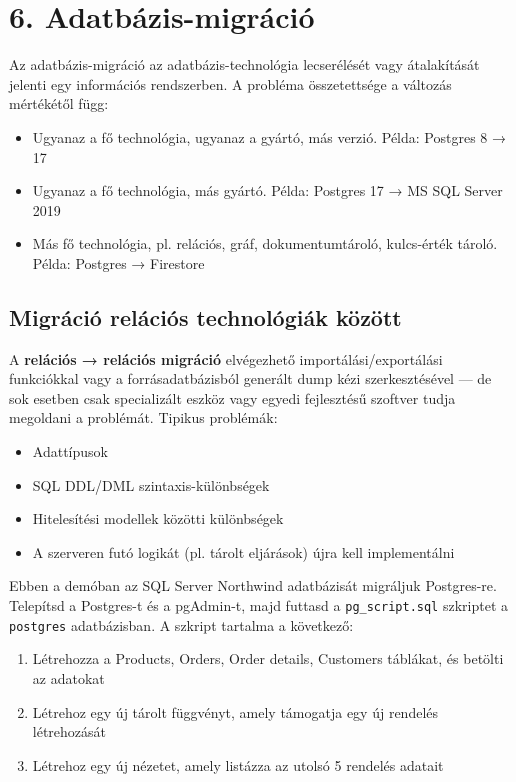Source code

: \documentclass[
  magyar,
]{article}
\providecommand{\tightlist}{%
  \setlength{\itemsep}{0pt}\setlength{\parskip}{0pt}}
\begin{document}
\section{6. Adatbázis-migráció}\label{adatbuxe1zis-migruxe1ciuxf3}

Az adatbázis-migráció az adatbázis-technológia lecserélését vagy
átalakítását jelenti egy információs rendszerben. A probléma
összetettsége a változás mértékétől függ:

\begin{itemize}
\tightlist
\item
  Ugyanaz a fő technológia, ugyanaz a gyártó, más verzió. Példa:
  Postgres 8 → 17
\item
  Ugyanaz a fő technológia, más gyártó. Példa: Postgres 17 → MS SQL
  Server 2019
\item
  Más fő technológia, pl. relációs, gráf, dokumentumtároló, kulcs-érték
  tároló. Példa: Postgres → Firestore
\end{itemize}

\subsection{Migráció relációs technológiák
között}\label{migruxe1ciuxf3-reluxe1ciuxf3s-technoluxf3giuxe1k-kuxf6zuxf6tt}

A \textbf{relációs → relációs migráció} elvégezhető
importálási/exportálási funkciókkal vagy a forrásadatbázisból generált
dump kézi szerkesztésével --- de sok esetben csak specializált eszköz
vagy egyedi fejlesztésű szoftver tudja megoldani a problémát. Tipikus
problémák:

\begin{itemize}
\tightlist
\item
  Adattípusok
\item
  SQL DDL/DML szintaxis-különbségek
\item
  Hitelesítési modellek közötti különbségek
\item
  A szerveren futó logikát (pl. tárolt eljárások) újra kell
  implementálni
\end{itemize}

Ebben a demóban az SQL Server Northwind adatbázisát migráljuk
Postgres-re. Telepítsd a Postgres-t és a pgAdmin-t, majd futtasd a
\texttt{pg\_script.sql} szkriptet a \texttt{postgres} adatbázisban. A
szkript tartalma a következő:

\begin{enumerate}
\def\labelenumi{\arabic{enumi}.}
\tightlist
\item
  Létrehozza a Products, Orders, Order details, Customers táblákat, és
  betölti az adatokat
\item
  Létrehoz egy új tárolt függvényt, amely támogatja egy új rendelés
  létrehozását
\item
  Létrehoz egy új nézetet, amely listázza az utolsó 5 rendelés adatait
\end{enumerate}
\end{document}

• [YOUR INSTRUCTIONS]
Show every line from the entries above in which the word "gyártó" appears.

• [WRITTEN SOLUTION]
  Ugyanaz a fő technológia, ugyanaz a gyártó, más verzió. Példa:
  Ugyanaz a fő technológia, más gyártó. Példa: Postgres 17 → MS SQL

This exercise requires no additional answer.